§ Exercise instructions
Across the records below, how many lines include the word "frac"? State only the number.

Extracted data entries:
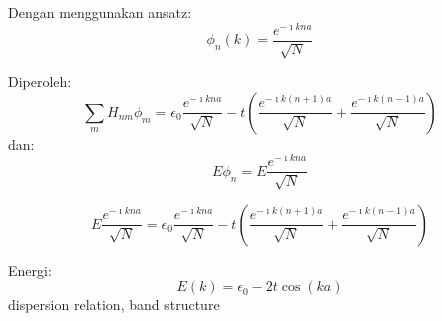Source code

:     Dengan menggunakan ansatz: \[
\phi_{n}(k) = \frac{e^{-\imath k n a}}{\sqrt{N}}
\]

    Diperoleh: \[
\sum_{m} H_{nm}\phi_{m} = \epsilon_{0}\frac{e^{-\imath k n a}}{\sqrt{N}} -
t\left(
\frac{e^{-\imath k (n+1) a}}{\sqrt{N}} +
\frac{e^{-\imath k (n-1) a}}{\sqrt{N}}
\right)
\] dan: \[
E\phi_{n} = E \frac{e^{-\imath k n a}}{\sqrt{N}}
\]

\[
E \frac{e^{-\imath k n a}}{\sqrt{N}} = 
\epsilon_{0}\frac{e^{-\imath k n a}}{\sqrt{N}} -
t\left(
\frac{e^{-\imath k (n+1) a}}{\sqrt{N}} +
\frac{e^{-\imath k (n-1) a}}{\sqrt{N}}
\right)
\]

Energi: \[
E(k) = \epsilon_{0} - 2t\cos(ka)
\] dispersion relation, band structure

§ Solution for this exercise
9